» **Task directions**: A set of records appears below. Print them all, word for word.

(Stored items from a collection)
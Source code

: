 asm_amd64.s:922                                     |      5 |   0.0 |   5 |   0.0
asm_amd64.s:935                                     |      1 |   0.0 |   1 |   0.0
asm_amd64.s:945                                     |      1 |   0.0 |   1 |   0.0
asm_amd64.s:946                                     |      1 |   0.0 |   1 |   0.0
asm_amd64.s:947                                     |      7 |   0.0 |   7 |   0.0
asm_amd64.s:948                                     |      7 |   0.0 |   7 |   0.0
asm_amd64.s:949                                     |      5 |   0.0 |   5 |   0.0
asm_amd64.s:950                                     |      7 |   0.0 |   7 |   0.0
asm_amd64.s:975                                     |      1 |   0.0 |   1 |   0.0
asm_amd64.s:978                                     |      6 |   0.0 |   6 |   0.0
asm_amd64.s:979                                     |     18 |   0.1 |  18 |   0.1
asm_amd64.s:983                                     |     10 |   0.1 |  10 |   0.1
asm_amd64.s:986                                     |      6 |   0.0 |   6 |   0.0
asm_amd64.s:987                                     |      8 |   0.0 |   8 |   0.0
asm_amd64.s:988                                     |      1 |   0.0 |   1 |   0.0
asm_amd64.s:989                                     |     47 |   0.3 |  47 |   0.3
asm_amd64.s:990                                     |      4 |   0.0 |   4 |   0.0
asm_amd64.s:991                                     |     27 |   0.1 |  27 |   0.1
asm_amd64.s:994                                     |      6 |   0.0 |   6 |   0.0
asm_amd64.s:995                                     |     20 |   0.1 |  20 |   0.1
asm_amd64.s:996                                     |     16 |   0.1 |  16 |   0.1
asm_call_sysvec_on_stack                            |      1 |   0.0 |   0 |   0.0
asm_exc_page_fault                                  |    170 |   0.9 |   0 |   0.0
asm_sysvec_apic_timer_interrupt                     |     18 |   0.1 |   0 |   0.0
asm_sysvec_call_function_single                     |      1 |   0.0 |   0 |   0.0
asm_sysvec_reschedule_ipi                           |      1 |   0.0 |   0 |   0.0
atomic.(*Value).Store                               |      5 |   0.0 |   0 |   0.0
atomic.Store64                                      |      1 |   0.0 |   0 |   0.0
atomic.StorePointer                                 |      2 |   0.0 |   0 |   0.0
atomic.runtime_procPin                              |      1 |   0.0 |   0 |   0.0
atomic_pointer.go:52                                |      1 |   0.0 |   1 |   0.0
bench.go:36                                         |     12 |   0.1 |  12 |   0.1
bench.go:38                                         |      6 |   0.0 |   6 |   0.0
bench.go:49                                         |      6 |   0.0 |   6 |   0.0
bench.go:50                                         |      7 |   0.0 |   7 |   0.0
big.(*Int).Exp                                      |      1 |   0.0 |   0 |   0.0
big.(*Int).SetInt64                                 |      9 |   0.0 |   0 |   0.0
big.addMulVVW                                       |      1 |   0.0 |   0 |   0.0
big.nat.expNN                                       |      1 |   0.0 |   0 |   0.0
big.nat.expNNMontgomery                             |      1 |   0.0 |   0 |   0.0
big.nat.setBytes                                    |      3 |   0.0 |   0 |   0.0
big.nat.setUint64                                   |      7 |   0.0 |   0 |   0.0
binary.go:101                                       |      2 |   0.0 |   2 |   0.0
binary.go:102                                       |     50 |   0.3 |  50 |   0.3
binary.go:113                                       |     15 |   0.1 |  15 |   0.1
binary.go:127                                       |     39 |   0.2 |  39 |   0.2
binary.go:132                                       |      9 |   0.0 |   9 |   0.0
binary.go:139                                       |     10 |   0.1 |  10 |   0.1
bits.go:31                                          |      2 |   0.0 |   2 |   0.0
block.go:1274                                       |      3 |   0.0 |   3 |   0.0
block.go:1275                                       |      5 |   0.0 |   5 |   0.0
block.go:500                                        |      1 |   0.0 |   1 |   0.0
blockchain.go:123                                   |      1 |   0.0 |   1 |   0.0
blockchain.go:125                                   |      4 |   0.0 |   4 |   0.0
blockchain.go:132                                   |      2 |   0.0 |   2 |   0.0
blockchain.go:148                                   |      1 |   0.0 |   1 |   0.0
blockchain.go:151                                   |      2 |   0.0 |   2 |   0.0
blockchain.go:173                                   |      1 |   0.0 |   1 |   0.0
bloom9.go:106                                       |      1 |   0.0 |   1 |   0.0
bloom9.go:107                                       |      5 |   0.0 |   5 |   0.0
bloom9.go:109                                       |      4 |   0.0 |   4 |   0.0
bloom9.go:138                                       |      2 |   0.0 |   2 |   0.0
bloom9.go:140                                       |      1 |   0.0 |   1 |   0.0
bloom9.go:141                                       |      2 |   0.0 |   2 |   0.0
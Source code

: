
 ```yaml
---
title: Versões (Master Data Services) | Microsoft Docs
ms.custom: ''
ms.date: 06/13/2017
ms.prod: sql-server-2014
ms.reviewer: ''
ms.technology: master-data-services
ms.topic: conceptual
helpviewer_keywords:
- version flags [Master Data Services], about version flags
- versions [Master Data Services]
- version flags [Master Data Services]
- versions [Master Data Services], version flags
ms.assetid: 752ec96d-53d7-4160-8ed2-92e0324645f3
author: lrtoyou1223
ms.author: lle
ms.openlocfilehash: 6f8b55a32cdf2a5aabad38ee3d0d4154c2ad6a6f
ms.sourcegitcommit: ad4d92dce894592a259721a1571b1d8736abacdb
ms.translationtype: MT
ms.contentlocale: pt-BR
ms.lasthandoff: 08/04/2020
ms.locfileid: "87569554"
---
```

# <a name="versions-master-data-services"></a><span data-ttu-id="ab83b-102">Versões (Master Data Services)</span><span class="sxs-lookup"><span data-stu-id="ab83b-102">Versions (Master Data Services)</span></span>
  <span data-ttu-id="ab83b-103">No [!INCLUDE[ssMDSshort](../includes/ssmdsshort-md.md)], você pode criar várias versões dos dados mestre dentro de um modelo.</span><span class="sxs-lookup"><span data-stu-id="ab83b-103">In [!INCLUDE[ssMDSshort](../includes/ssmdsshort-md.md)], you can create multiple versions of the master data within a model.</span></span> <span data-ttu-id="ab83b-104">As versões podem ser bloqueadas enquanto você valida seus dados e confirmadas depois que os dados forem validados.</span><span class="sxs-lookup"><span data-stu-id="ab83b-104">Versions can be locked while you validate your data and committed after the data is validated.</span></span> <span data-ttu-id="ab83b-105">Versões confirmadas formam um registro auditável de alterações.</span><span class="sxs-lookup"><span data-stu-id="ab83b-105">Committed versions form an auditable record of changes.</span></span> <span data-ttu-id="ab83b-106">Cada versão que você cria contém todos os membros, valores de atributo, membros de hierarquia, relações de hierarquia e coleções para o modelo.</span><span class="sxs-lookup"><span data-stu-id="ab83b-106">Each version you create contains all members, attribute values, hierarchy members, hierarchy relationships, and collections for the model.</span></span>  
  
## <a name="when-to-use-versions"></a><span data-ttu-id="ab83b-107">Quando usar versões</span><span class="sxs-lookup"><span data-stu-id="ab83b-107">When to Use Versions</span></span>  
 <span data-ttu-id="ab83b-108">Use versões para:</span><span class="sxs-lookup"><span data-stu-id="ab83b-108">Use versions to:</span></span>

» **Your solution**:
Source code

: asm_amd64.s:922                                     |      5 |   0.0 |   5 |   0.0
asm_amd64.s:935                                     |      1 |   0.0 |   1 |   0.0
asm_amd64.s:945                                     |      1 |   0.0 |   1 |   0.0
asm_amd64.s:946                                     |      1 |   0.0 |   1 |   0.0
asm_amd64.s:947                                     |      7 |   0.0 |   7 |   0.0
asm_amd64.s:948                                     |      7 |   0.0 |   7 |   0.0
asm_amd64.s:949                                     |      5 |   0.0 |   5 |   0.0
asm_amd64.s:950                                     |      7 |   0.0 |   7 |   0.0
asm_amd64.s:975                                     |      1 |   0.0 |   1 |   0.0
asm_amd64.s:978                                     |      6 |   0.0 |   6 |   0.0
asm_amd64.s:979                                     |     18 |   0.1 |  18 |   0.1
asm_amd64.s:983                                     |     10 |   0.1 |  10 |   0.1
asm_amd64.s:986                                     |      6 |   0.0 |   6 |   0.0
asm_amd64.s:987                                     |      8 |   0.0 |   8 |   0.0
asm_amd64.s:988                                     |      1 |   0.0 |   1 |   0.0
asm_amd64.s:989                                     |     47 |   0.3 |  47 |   0.3
asm_amd64.s:990                                     |      4 |   0.0 |   4 |   0.0
asm_amd64.s:991                                     |     27 |   0.1 |  27 |   0.1
asm_amd64.s:994                                     |      6 |   0.0 |   6 |   0.0
asm_amd64.s:995                                     |     20 |   0.1 |  20 |   0.1
asm_amd64.s:996                                     |     16 |   0.1 |  16 |   0.1
asm_call_sysvec_on_stack                            |      1 |   0.0 |   0 |   0.0
asm_exc_page_fault                                  |    170 |   0.9 |   0 |   0.0
asm_sysvec_apic_timer_interrupt                     |     18 |   0.1 |   0 |   0.0
asm_sysvec_call_function_single                     |      1 |   0.0 |   0 |   0.0
asm_sysvec_reschedule_ipi                           |      1 |   0.0 |   0 |   0.0
atomic.(*Value).Store                               |      5 |   0.0 |   0 |   0.0
atomic.Store64                                      |      1 |   0.0 |   0 |   0.0
atomic.StorePointer                                 |      2 |   0.0 |   0 |   0.0
atomic.runtime_procPin                              |      1 |   0.0 |   0 |   0.0
atomic_pointer.go:52                                |      1 |   0.0 |   1 |   0.0
bench.go:36                                         |     12 |   0.1 |  12 |   0.1
bench.go:38                                         |      6 |   0.0 |   6 |   0.0
bench.go:49                                         |      6 |   0.0 |   6 |   0.0
bench.go:50                                         |      7 |   0.0 |   7 |   0.0
big.(*Int).Exp                                      |      1 |   0.0 |   0 |   0.0
big.(*Int).SetInt64                                 |      9 |   0.0 |   0 |   0.0
big.addMulVVW                                       |      1 |   0.0 |   0 |   0.0
big.nat.expNN                                       |      1 |   0.0 |   0 |   0.0
big.nat.expNNMontgomery                             |      1 |   0.0 |   0 |   0.0
big.nat.setBytes                                    |      3 |   0.0 |   0 |   0.0
big.nat.setUint64                                   |      7 |   0.0 |   0 |   0.0
binary.go:101                                       |      2 |   0.0 |   2 |   0.0
binary.go:102                                       |     50 |   0.3 |  50 |   0.3
binary.go:113                                       |     15 |   0.1 |  15 |   0.1
binary.go:127                                       |     39 |   0.2 |  39 |   0.2
binary.go:132                                       |      9 |   0.0 |   9 |   0.0
binary.go:139                                       |     10 |   0.1 |  10 |   0.1
bits.go:31                                          |      2 |   0.0 |   2 |   0.0
block.go:1274                                       |      3 |   0.0 |   3 |   0.0
block.go:1275                                       |      5 |   0.0 |   5 |   0.0
block.go:500                                        |      1 |   0.0 |   1 |   0.0
blockchain.go:123                                   |      1 |   0.0 |   1 |   0.0
blockchain.go:125                                   |      4 |   0.0 |   4 |   0.0
blockchain.go:132                                   |      2 |   0.0 |   2 |   0.0
blockchain.go:148                                   |      1 |   0.0 |   1 |   0.0
blockchain.go:151                                   |      2 |   0.0 |   2 |   0.0
blockchain.go:173                                   |      1 |   0.0 |   1 |   0.0
bloom9.go:106                                       |      1 |   0.0 |   1 |   0.0
bloom9.go:107                                       |      5 |   0.0 |   5 |   0.0
bloom9.go:109                                       |      4 |   0.0 |   4 |   0.0
bloom9.go:138                                       |      2 |   0.0 |   2 |   0.0
bloom9.go:140                                       |      1 |   0.0 |   1 |   0.0
bloom9.go:141                                       |      2 |   0.0 |   2 |   0.0
Source code

:
 ```yaml
---
title: Versões (Master Data Services) | Microsoft Docs
ms.custom: ''
ms.date: 06/13/2017
ms.prod: sql-server-2014
ms.reviewer: ''
ms.technology: master-data-services
ms.topic: conceptual
helpviewer_keywords:
- version flags [Master Data Services], about version flags
- versions [Master Data Services]
- version flags [Master Data Services]
- versions [Master Data Services], version flags
ms.assetid: 752ec96d-53d7-4160-8ed2-92e0324645f3
author: lrtoyou1223
ms.author: lle
ms.openlocfilehash: 6f8b55a32cdf2a5aabad38ee3d0d4154c2ad6a6f
ms.sourcegitcommit: ad4d92dce894592a259721a1571b1d8736abacdb
ms.translationtype: MT
ms.contentlocale: pt-BR
ms.lasthandoff: 08/04/2020
ms.locfileid: "87569554"
---
```

# <a name="versions-master-data-services"></a><span data-ttu-id="ab83b-102">Versões (Master Data Services)</span><span class="sxs-lookup"><span data-stu-id="ab83b-102">Versions (Master Data Services)</span></span>
  <span data-ttu-id="ab83b-103">No [!INCLUDE[ssMDSshort](../includes/ssmdsshort-md.md)], você pode criar várias versões dos dados mestre dentro de um modelo.</span><span class="sxs-lookup"><span data-stu-id="ab83b-103">In [!INCLUDE[ssMDSshort](../includes/ssmdsshort-md.md)], you can create multiple versions of the master data within a model.</span></span> <span data-ttu-id="ab83b-104">As versões podem ser bloqueadas enquanto você valida seus dados e confirmadas depois que os dados forem validados.</span><span class="sxs-lookup"><span data-stu-id="ab83b-104">Versions can be locked while you validate your data and committed after the data is validated.</span></span> <span data-ttu-id="ab83b-105">Versões confirmadas formam um registro auditável de alterações.</span><span class="sxs-lookup"><span data-stu-id="ab83b-105">Committed versions form an auditable record of changes.</span></span> <span data-ttu-id="ab83b-106">Cada versão que você cria contém todos os membros, valores de atributo, membros de hierarquia, relações de hierarquia e coleções para o modelo.</span><span class="sxs-lookup"><span data-stu-id="ab83b-106">Each version you create contains all members, attribute values, hierarchy members, hierarchy relationships, and collections for the model.</span></span>  
  
## <a name="when-to-use-versions"></a><span data-ttu-id="ab83b-107">Quando usar versões</span><span class="sxs-lookup"><span data-stu-id="ab83b-107">When to Use Versions</span></span>  
 <span data-ttu-id="ab83b-108">Use versões para:</span><span class="sxs-lookup"><span data-stu-id="ab83b-108">Use versions to:</span></span>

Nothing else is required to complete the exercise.